## Your instructions
Starting with the line that has "is an application" and finishing with the line that has "Shah, B. and", set down each line below exactly. Pictures are not copied.

## Given records
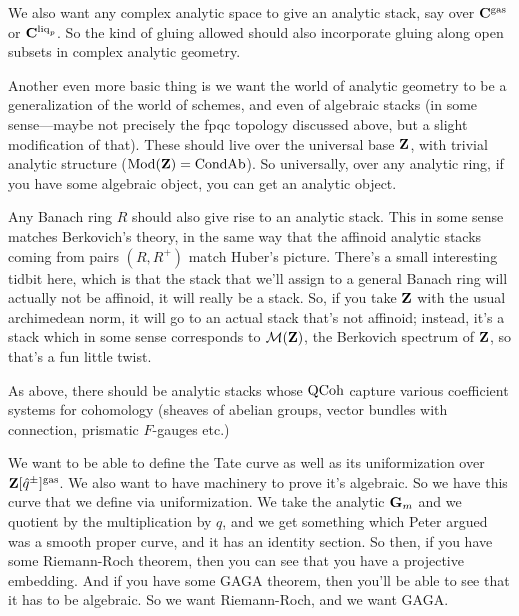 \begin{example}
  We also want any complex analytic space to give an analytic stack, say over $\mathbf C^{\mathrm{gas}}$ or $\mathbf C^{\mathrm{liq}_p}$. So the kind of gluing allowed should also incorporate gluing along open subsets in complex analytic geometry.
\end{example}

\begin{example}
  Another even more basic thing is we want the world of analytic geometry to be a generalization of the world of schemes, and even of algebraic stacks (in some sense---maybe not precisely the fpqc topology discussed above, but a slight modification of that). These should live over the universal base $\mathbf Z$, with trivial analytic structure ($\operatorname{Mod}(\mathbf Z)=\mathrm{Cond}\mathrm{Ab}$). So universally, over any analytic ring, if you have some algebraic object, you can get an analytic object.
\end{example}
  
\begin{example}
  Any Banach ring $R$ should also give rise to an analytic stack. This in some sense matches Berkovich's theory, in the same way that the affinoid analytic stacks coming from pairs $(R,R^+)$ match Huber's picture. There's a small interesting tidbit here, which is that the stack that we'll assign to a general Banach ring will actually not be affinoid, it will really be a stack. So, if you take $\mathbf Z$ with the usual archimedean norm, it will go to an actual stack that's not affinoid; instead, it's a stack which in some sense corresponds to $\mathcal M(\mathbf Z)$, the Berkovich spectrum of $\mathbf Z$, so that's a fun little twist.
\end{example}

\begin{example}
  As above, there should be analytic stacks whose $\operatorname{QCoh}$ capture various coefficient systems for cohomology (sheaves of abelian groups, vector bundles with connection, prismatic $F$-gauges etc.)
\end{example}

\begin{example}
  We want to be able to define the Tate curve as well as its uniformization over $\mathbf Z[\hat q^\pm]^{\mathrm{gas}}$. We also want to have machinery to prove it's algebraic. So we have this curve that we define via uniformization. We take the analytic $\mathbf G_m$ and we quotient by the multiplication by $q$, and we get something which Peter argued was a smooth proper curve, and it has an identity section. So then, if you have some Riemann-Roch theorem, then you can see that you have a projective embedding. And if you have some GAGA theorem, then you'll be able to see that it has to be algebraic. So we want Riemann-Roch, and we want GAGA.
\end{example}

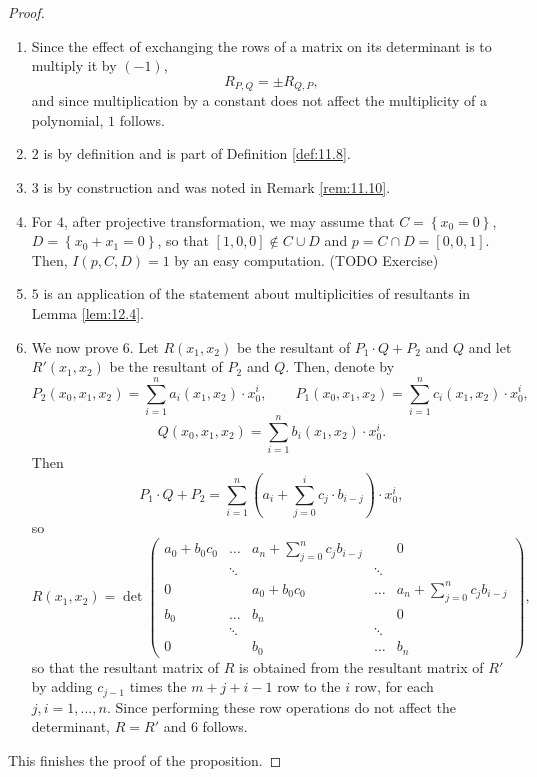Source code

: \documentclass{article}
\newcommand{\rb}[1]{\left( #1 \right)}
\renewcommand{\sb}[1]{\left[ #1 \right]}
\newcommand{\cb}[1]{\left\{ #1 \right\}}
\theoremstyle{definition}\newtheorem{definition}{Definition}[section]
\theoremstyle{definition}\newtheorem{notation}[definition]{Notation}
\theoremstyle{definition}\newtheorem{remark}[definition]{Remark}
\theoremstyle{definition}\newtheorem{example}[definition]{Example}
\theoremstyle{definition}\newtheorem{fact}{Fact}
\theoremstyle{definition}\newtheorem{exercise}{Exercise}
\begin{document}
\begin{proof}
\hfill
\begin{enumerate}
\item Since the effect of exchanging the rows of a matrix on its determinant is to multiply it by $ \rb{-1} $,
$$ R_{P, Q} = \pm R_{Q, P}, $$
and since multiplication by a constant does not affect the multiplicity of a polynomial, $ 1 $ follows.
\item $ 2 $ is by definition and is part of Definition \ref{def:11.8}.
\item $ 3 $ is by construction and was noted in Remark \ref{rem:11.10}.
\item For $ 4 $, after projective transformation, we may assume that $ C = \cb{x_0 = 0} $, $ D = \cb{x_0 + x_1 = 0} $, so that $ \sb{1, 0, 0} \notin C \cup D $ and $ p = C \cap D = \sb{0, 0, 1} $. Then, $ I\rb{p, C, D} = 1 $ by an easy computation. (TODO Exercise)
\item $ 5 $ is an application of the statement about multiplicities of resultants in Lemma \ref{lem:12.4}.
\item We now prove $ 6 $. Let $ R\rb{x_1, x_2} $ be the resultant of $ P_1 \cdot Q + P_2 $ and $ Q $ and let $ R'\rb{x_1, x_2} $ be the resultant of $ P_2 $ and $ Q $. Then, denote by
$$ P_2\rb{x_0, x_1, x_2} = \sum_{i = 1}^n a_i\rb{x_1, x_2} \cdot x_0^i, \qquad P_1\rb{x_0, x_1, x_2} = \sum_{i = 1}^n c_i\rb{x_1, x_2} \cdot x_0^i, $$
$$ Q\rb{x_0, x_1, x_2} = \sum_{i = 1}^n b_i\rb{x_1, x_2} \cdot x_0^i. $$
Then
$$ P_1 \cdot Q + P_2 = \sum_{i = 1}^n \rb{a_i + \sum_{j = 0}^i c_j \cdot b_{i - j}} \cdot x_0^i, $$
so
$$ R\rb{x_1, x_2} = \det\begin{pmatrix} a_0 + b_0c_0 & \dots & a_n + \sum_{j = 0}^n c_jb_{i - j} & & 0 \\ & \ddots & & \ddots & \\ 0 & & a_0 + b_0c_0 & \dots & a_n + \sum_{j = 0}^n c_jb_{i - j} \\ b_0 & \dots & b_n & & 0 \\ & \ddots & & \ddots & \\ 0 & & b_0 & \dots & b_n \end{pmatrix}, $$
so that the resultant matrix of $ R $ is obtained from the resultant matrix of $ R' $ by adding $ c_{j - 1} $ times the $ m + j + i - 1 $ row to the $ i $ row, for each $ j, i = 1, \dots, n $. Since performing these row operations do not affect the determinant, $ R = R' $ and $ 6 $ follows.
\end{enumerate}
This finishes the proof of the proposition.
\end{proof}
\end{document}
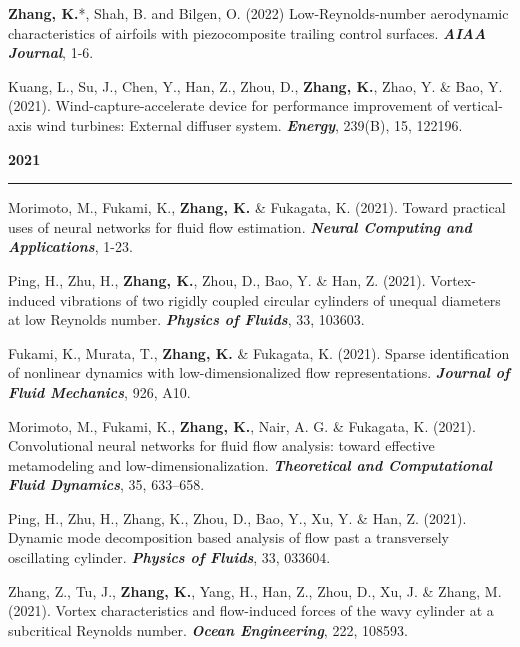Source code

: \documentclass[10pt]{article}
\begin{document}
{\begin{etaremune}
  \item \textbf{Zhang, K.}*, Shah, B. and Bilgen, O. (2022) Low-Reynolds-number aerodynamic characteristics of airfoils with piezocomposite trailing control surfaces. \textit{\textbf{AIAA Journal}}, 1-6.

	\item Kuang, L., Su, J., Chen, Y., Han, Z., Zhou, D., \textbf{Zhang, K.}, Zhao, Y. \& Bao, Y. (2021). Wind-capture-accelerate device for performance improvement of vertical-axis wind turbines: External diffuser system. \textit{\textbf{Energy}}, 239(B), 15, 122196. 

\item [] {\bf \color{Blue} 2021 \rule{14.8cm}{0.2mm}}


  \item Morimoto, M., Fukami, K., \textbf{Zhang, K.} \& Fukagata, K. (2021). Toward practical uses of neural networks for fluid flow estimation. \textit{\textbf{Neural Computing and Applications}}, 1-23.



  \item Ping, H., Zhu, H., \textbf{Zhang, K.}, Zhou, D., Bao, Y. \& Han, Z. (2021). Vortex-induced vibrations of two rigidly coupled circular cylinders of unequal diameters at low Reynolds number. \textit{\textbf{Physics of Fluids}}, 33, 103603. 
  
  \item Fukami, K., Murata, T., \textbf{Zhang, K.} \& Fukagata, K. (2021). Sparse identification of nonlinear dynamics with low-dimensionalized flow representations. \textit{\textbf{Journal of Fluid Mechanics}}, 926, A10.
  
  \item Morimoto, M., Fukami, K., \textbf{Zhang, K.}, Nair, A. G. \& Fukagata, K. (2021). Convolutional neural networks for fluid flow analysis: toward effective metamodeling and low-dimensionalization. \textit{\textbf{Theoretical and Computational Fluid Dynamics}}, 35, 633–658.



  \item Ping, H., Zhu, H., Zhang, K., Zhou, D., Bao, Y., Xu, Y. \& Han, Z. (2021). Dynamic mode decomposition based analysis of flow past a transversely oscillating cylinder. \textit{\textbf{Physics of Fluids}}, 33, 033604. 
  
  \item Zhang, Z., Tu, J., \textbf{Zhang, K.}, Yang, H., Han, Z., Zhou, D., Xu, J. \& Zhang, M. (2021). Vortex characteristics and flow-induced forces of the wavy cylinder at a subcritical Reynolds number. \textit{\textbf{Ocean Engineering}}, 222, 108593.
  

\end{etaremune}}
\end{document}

* * *

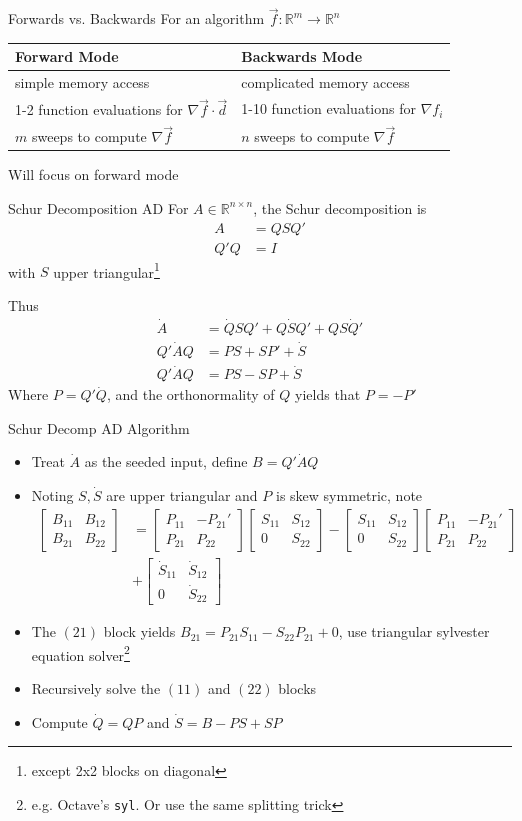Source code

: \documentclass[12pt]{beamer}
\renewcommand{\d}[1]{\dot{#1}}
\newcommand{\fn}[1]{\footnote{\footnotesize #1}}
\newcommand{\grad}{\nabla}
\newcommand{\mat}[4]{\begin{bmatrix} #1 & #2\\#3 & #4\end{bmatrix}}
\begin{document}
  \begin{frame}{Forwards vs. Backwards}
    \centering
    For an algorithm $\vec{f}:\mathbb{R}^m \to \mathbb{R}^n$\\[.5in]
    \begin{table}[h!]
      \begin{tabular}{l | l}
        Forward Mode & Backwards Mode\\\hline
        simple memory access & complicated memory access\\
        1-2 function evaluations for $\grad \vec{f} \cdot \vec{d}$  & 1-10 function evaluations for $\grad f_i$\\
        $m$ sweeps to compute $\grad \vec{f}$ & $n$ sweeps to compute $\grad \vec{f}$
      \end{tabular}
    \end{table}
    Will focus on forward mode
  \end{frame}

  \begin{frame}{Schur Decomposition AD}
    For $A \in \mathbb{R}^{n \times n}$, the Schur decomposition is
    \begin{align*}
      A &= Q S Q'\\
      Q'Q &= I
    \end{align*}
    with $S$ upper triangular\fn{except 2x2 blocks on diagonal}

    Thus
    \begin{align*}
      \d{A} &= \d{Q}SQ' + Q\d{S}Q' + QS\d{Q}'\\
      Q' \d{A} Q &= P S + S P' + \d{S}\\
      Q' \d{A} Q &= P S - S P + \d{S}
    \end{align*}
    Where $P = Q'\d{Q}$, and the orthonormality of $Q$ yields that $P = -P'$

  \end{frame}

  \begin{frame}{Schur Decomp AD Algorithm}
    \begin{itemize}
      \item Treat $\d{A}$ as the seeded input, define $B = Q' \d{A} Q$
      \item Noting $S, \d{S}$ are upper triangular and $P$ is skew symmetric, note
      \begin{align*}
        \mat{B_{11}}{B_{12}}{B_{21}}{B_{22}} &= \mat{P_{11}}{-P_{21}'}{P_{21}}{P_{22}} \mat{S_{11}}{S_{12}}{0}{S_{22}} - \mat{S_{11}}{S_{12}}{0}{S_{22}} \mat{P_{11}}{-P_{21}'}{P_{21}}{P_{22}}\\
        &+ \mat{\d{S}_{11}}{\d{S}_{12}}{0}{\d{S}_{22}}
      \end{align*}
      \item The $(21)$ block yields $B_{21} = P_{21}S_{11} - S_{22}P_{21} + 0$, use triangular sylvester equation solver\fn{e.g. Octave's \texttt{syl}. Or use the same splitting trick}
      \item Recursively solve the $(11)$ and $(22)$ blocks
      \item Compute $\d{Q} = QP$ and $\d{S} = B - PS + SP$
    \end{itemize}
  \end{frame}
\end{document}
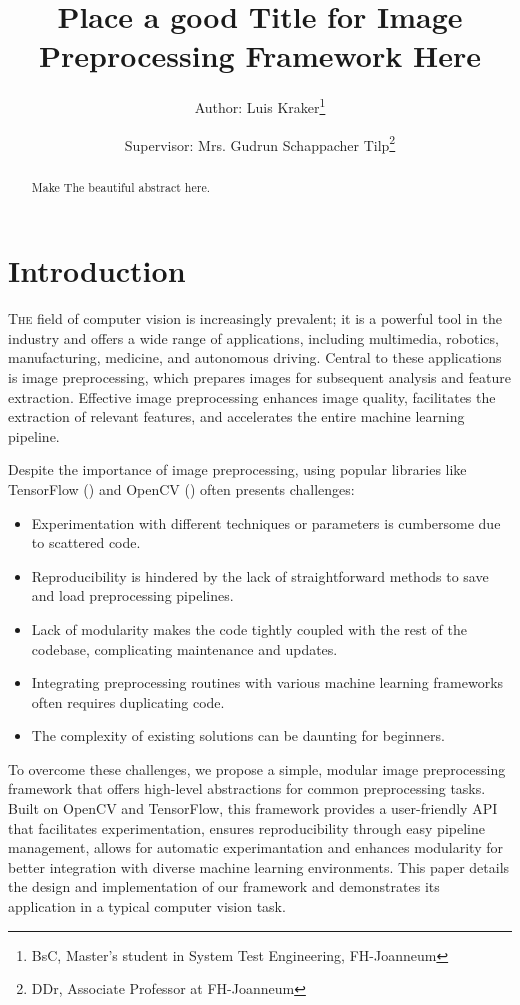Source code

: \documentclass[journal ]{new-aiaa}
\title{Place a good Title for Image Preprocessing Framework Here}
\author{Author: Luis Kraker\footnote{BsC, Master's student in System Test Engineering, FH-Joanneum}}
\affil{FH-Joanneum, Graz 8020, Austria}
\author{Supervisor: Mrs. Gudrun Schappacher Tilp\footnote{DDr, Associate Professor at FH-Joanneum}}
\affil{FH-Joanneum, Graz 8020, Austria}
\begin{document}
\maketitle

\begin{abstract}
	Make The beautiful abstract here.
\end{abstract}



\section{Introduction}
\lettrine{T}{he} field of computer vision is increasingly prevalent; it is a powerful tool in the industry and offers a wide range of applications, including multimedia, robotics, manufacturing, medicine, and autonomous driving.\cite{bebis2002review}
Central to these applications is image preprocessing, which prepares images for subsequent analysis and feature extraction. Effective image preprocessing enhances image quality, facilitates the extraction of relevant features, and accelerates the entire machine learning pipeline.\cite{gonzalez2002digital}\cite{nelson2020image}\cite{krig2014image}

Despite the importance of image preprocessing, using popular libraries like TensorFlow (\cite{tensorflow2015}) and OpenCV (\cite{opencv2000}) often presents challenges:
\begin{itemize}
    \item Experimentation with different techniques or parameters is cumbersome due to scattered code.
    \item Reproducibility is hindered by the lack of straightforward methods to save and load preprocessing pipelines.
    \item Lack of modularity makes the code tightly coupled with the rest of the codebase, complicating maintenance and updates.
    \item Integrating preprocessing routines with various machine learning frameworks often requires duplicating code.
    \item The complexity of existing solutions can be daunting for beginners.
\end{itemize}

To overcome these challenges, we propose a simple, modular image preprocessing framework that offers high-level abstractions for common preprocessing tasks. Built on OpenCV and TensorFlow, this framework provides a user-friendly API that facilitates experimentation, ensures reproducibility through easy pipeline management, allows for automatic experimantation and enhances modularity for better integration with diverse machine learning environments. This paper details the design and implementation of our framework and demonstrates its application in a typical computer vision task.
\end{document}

--

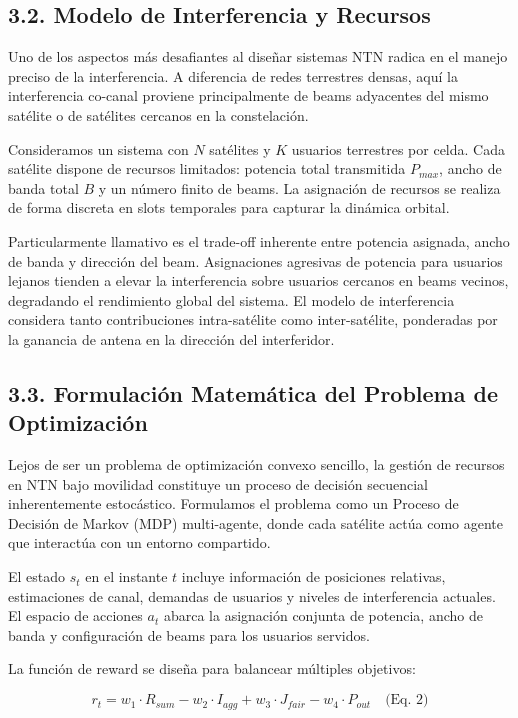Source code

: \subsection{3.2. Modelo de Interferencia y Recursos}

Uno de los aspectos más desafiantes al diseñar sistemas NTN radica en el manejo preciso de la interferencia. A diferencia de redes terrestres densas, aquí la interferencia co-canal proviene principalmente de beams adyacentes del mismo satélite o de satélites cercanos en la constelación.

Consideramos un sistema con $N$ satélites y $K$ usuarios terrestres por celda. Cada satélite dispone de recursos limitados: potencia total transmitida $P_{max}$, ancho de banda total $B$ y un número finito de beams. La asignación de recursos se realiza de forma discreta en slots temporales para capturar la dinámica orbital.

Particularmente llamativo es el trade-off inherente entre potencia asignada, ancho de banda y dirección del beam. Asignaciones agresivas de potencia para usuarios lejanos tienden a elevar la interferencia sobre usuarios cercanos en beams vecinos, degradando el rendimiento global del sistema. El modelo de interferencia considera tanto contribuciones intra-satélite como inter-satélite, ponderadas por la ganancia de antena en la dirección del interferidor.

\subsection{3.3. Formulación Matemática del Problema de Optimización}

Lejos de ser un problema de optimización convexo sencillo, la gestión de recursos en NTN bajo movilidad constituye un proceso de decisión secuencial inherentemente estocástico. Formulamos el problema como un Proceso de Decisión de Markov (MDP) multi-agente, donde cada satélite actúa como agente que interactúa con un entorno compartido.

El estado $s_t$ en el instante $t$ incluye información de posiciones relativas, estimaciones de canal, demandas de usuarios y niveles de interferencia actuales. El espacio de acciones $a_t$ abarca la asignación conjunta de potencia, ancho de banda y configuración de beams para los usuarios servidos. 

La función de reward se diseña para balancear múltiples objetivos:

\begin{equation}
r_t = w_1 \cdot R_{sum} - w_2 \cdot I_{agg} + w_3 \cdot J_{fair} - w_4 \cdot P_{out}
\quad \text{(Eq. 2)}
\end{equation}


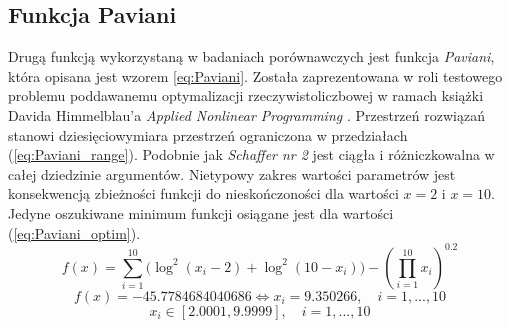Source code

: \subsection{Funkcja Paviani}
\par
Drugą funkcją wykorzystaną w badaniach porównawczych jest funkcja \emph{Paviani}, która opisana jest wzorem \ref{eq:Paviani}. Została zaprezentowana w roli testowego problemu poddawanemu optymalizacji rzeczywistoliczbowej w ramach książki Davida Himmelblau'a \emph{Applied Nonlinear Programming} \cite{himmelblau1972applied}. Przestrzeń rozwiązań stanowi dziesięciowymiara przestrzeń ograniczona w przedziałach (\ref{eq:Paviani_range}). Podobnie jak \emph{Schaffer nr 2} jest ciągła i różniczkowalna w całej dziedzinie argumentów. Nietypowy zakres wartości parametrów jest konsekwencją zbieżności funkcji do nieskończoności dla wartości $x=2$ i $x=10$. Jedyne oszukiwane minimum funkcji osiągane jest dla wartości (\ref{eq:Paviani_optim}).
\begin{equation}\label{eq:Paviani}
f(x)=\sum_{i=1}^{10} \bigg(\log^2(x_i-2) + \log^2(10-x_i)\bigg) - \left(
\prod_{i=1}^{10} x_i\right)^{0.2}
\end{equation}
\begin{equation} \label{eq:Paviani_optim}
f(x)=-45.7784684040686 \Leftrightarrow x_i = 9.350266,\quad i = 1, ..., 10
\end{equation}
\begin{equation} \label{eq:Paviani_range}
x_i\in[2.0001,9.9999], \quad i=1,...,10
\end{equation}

## Solution
\item $ 5 $ is an application of the statement about multiplicities of resultants in Lemma \ref{lem:12.4}.
\item We now prove $ 6 $. Let $ R\rb{x_1, x_2} $ be the resultant of $ P_1 \cdot Q + P_2 $ and $ Q $ and let $ R'\rb{x_1, x_2} $ be the resultant of $ P_2 $ and $ Q $. Then, denote by
$$ P_2\rb{x_0, x_1, x_2} = \sum_{i = 1}^n a_i\rb{x_1, x_2} \cdot x_0^i, \qquad P_1\rb{x_0, x_1, x_2} = \sum_{i = 1}^n c_i\rb{x_1, x_2} \cdot x_0^i, $$
$$ Q\rb{x_0, x_1, x_2} = \sum_{i = 1}^n b_i\rb{x_1, x_2} \cdot x_0^i. $$
Then
$$ P_1 \cdot Q + P_2 = \sum_{i = 1}^n \rb{a_i + \sum_{j = 0}^i c_j \cdot b_{i - j}} \cdot x_0^i, $$
so
$$ R\rb{x_1, x_2} = \det\begin{pmatrix} a_0 + b_0c_0 & \dots & a_n + \sum_{j = 0}^n c_jb_{i - j} & & 0 \\ & \ddots & & \ddots & \\ 0 & & a_0 + b_0c_0 & \dots & a_n + \sum_{j = 0}^n c_jb_{i - j} \\ b_0 & \dots & b_n & & 0 \\ & \ddots & & \ddots & \\ 0 & & b_0 & \dots & b_n \end{pmatrix}, $$
so that the resultant matrix of $ R $ is obtained from the resultant matrix of $ R' $ by adding $ c_{j - 1} $ times the $ m + j + i - 1 $ row to the $ i $ row, for each $ j, i = 1, \dots, n $. Since performing these row operations do not affect the determinant, $ R = R' $ and $ 6 $ follows.
\end{enumerate}
This finishes the proof of the proposition.
\end{proof}
\end{document}
Source code

: \documentclass[10pt]{article}
\begin{document}
{\begin{etaremune}
  \item \textbf{Zhang, K.}*, Shah, B. and Bilgen, O. (2022) Low-Reynolds-number aerodynamic characteristics of airfoils with piezocomposite trailing control surfaces. \textit{\textbf{AIAA Journal}}, 1-6.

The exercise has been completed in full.